Data Science Home

Definitions

  • Algorithm design is the method of creating a mathematical model to solve a problem and is the building block for any computer program.

  • Artificial intelligence (AI) aims to or is required to synthesize goal-orientated processes such as problem-solving, decision-making, environmental adaptation, learning and communication found in humans and animals.

  • Big data is a term for data sets that are so large or complex that traditional data processing applications are inadequate. Challenges include analysis, capture, data curation, search, sharing, storage, transfer, visualization, querying, updating and information privacy.

  • Databases are organized collections of data consisting of schemas, tables, queries, reports, views, and other objects.

  • Data mining is the computational process of discovering patterns in large data sets utilizing techniques from machine learning, statistics, and database systems in order to extract information from a data set and convert it into a well-known structure for future use.
    • Text mining, also referred to as text data mining, roughly equivalent to text analytics, refers to the process of deriving high-quality information from text. Typical text mining tasks include categorization, clustering, extracting concepts, developing finely detailed taxonomies, sentiment analysis, summarizing documents and learning relationships between named things.
  • Graph analysis/theory provides algorithms to analyze data represented as a graph. Graphs organize data in a way that represents connections or relationships between pairs of data objects and consists of nodes representing entities (people, businesses, systems, etc.) and edges representing relationships or connections. Graph analytics solves complex problems by uncovering relationships and finding hidden patterns in the data.

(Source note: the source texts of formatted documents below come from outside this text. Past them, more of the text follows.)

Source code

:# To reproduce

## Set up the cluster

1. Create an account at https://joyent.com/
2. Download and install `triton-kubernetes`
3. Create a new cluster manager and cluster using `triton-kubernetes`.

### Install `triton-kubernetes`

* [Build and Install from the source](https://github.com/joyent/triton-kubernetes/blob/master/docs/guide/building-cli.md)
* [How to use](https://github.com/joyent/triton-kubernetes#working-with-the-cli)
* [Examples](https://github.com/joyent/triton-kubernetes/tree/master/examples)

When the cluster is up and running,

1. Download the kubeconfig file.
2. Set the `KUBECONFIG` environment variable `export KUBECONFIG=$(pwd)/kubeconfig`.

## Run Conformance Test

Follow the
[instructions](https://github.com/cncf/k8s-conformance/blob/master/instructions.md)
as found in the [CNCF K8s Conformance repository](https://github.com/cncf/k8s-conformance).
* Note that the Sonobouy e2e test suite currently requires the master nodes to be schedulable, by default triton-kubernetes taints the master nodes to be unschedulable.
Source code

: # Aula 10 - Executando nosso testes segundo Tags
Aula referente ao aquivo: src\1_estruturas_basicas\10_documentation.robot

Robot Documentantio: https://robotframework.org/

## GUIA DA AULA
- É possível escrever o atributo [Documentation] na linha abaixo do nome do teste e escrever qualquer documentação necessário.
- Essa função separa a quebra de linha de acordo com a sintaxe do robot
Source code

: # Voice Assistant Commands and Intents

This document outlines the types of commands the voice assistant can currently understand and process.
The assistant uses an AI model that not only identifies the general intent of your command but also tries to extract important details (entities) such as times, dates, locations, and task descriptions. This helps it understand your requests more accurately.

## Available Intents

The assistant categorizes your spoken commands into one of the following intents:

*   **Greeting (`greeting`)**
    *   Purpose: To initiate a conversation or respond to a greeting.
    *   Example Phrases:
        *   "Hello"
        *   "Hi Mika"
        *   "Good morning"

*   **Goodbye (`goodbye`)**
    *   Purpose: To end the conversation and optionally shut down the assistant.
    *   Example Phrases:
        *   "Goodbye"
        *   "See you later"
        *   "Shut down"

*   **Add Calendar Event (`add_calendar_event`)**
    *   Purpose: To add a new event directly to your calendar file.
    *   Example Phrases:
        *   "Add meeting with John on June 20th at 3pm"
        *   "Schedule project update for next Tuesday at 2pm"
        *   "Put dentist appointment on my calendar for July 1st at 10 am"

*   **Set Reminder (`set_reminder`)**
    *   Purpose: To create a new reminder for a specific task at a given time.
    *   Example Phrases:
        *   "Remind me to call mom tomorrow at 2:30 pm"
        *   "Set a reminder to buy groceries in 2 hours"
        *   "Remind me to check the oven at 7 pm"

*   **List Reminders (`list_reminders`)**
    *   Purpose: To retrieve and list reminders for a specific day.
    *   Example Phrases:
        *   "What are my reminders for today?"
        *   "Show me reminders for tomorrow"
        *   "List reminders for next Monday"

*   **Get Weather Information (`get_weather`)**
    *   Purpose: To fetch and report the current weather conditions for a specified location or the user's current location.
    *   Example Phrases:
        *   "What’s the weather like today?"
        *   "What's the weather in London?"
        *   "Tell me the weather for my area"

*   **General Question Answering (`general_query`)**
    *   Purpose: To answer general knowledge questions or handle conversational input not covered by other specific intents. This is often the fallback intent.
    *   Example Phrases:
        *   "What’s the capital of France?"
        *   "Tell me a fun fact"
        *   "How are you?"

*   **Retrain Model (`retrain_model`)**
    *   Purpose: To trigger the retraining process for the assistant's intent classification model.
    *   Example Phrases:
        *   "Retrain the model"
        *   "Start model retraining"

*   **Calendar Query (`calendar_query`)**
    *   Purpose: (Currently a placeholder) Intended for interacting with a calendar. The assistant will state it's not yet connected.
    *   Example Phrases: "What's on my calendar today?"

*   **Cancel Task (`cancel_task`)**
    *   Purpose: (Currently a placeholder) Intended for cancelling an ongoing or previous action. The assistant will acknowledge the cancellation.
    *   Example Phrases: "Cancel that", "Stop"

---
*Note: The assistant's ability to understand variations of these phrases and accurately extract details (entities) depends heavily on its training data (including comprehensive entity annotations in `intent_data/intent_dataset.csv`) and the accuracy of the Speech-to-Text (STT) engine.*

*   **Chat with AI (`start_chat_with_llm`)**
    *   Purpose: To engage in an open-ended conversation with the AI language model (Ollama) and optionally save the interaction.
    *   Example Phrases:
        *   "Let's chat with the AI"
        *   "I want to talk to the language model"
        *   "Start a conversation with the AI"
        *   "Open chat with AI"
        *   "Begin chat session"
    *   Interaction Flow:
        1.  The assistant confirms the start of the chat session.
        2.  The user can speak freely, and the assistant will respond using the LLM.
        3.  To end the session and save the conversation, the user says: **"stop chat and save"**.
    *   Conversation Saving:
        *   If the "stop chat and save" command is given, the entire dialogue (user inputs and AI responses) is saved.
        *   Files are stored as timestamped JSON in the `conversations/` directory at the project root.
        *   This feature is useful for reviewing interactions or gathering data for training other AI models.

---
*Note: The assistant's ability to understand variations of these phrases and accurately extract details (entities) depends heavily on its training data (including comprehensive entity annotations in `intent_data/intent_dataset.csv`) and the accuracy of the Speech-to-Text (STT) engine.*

  • High performance computing uses parallel processors to run advanced applications or analysis as efficiently, reliably and quickly as possible.
  • Machine Learning explores the study and design of algorithms that can learn from and make predictions on data. These algorithms operate by initially building a model based on an example training set of input observations, which are aimed at making data-driven predictions or decisions.
    • Pattern recognition is a branch of machine learning that focuses on classifying input data into objects or classes based on key features. There are two classification methods in pattern recognition: supervised and unsupervised classification.
  • Optimization is the selection of the best option or element from a set of available alternatives given certain predetermined constraints.

  • Predictive analytics is the branch of data mining concerned with the prediction of future probabilities and trends.

  • Scientific visualization is the representation of data graphically as a means of gaining understanding and insight into the data. The purpose of scientific visualization is to graphically illustrate scientific data to enable scientists to understand, illustrate, and glean insight from their data.

  • Streaming data analysis arises when there is too much data to store or transmit requiring that data be analyzed or sampled as it arrives. Applications to which streaming data analysis is critical includes networks (cyber-security), sensor networks, and utility companies. Research in sampling methods becomes critical in order to be able to sample from data streams of unknown length and extract the most useful information with regards to the question of concern.

  • Uncertainty quantification is the science of quantitative characterization and reduction of uncertainty in both computational and real world applications. It tries to determine how likely certain outcomes are even when the system is not completely defined.